3.5 PIC Ⅱ facilitated NK cells to kill activated HSCs dependent on IFN-γ-Jak1/Tyk2-STAT1 pathway
To further elucidate whether NK cells activated by macrophages could kill aHSCs, we then isolated primary NK cells from the spleen of mice, which were pre-treated with IL-2 and/or CM-M with different doses of PIC Ⅱ and were then co-cultured with activated HSCs induced by TGF-β in a 10 : 1 ratio (Fig. 5A ). The purity of NK cells (CD16, CD56, and the staining of CD161 marked the activity of NK cells) isolated from mice have been tested (Fig. S5A and S5B ). As shown inFig. 5B , the cell viability of co-culture cells in the model group and PIC Ⅱ CM-treated group were all significantly decreased. Additionally, we examined the mRNA levels of fibrosis-related targets in co-culture cells and found that with the presence of PIC Ⅱ-treated NK cells, the expression of Acta2 , Col1a1 and Fn1(fibrotic markers mainly expressed in HSCs) were markedly decreased (Fig. 5C ). This result was further refined by flow cytometry analysis stained with both α-SMA antibody and 7-AAD of co-culture cells to distinguish two different types of cells. As shown inFig.5D , compared to the model group, PIC Ⅱ increased the HSC death that marked by both α-SMA and 7-AAD in a dose-dependent manner, according to the clearly separated cell clusters. Meanwhile, immunofluorescence staining results showed that CM-M containing different doses of PIC Ⅱ significantly reduced the expression of a-SMA in co-culture of HSC-NK cells (Fig. 5E ). After we preliminarily confirm that activation and viability of HSCs could be inhibited by NK cells recruited by M1 macrophages, we intended to further explore the underlying mechanisms among these immune cells and HSCs.

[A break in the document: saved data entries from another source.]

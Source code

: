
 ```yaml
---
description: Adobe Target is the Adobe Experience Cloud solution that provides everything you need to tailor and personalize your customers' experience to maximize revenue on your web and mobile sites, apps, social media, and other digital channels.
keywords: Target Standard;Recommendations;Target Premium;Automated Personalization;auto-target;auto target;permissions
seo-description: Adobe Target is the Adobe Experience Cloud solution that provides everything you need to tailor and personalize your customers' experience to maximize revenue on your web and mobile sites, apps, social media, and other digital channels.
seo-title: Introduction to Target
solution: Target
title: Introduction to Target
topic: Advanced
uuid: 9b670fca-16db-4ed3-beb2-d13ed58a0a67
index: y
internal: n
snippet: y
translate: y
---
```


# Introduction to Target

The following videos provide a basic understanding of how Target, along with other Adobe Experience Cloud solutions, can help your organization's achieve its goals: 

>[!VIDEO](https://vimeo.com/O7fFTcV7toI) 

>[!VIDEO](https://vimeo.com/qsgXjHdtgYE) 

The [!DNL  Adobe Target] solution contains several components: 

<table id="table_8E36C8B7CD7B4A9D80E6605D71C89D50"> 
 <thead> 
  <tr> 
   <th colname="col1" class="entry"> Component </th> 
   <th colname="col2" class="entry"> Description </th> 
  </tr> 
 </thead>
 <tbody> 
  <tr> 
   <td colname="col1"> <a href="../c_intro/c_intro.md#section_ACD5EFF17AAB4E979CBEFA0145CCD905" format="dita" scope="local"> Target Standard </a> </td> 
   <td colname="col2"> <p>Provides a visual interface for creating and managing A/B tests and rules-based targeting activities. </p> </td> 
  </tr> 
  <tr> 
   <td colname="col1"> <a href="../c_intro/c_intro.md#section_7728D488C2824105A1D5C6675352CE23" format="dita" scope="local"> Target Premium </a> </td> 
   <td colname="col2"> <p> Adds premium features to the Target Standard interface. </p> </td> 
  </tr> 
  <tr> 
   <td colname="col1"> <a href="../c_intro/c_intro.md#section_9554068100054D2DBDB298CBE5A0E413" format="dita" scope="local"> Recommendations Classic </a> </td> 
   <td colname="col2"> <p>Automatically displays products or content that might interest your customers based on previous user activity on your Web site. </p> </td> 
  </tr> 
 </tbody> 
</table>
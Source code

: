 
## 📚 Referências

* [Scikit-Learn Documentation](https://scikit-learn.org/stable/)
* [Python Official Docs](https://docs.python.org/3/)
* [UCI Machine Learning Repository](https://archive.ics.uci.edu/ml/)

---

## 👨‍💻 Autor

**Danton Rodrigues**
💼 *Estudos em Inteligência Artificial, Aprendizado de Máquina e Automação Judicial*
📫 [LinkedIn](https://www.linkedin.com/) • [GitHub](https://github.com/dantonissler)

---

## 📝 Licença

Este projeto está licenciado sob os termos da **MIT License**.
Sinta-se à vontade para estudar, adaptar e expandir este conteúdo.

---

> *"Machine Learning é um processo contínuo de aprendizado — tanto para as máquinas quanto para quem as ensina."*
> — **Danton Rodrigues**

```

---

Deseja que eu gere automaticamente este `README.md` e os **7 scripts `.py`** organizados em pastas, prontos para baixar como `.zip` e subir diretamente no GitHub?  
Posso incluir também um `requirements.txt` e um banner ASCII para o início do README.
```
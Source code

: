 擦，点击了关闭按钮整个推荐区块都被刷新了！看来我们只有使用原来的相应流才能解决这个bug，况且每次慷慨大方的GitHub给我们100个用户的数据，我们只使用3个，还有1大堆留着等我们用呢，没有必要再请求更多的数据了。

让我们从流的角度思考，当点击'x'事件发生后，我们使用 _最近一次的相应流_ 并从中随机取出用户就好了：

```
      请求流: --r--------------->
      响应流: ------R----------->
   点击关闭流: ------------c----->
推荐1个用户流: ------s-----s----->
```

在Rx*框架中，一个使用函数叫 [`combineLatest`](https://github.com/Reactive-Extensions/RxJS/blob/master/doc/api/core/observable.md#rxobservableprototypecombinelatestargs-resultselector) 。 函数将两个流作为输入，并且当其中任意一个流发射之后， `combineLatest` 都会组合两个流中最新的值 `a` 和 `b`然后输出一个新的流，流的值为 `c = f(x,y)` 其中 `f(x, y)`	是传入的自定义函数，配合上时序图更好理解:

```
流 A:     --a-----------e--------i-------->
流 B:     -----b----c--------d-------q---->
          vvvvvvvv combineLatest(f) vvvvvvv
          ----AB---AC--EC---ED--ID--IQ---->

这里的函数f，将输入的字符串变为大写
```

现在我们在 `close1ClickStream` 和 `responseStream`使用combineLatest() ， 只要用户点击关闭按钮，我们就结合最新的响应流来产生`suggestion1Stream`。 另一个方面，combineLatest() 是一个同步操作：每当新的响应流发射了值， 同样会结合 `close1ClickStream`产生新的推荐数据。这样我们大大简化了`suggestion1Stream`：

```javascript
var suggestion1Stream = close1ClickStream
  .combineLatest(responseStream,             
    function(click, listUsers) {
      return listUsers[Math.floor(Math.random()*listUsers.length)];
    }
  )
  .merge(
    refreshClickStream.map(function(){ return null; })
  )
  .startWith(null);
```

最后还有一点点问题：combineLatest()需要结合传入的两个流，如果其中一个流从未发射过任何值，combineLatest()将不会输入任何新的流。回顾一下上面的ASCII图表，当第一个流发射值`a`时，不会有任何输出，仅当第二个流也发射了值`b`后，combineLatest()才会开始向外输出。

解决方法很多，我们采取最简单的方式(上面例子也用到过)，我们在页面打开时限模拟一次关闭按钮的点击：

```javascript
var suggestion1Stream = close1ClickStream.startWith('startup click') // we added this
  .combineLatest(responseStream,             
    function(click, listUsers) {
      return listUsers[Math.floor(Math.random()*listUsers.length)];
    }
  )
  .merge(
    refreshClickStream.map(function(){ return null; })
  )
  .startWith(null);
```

Notably, NK cells can suppress aHSC populations via directly killing activated or senescent HSCs. However, the directly cytotoxicity of PERFORIN and GZMB released by NK cells on HSCs have been not upregulated significantly as expected (Fig. S6 andS4A ). On the other hand, the inhibitive effects of NK cells on HSCs are also relied on the IFN-γ-related network. Interestingly, we noticed an obvious upregulation of Ifng after administration of PIC Ⅱ both in Mdr2-/- mouse livers (Fig. 6A ) and in co-culture system of HSC and NK cells (Fig. 6B ). Indeed, the interaction of IFN-γ and its receptor at the cell surface was reported to lead the activation of JAK1 and TYK2, resulting in the phosphorylation and nuclear translocation of STAT1 and directly lead to the transcription of genes involved in cell apoptosis (Martí-Rodrigo et al., 2020). As shown inFig. 6C , compared with the Mdr2-/- mice, we found that the phosphorylation of Jak1, Tyk2 and its downstream factor STAT1 were all upregulated in the mouse liver after treated with different doses of PIC Ⅱ. Notably, phosphorylated STAT1 was mainly translocated in the nucleus after PIC Ⅱ administration, which suggested that NK cells processing an inhibited effect on aHSC mainly mediated by the release of IFN-γ. We also verified the hypothesis through the co-culture system as previously shown in Fig. 5A , Consistently, we noticed that the Ifng level in NK cells was upregulated by PIC Ⅱ (Fig. 6B ), followed by the phosphorylation of Jak1 and Tyk2 and both the phosphorylation and nuclear translocation of STAT1 in the co-cultured HSCs and NK cells (Fig. 6D ). These results suggested that after recruited by M1-macrophages released CXCL16, PIC Ⅱ might facilitate NK cells to kill aHSCs dependent on IFN-γ-Jak1/Tyk2-STAT1 pathway.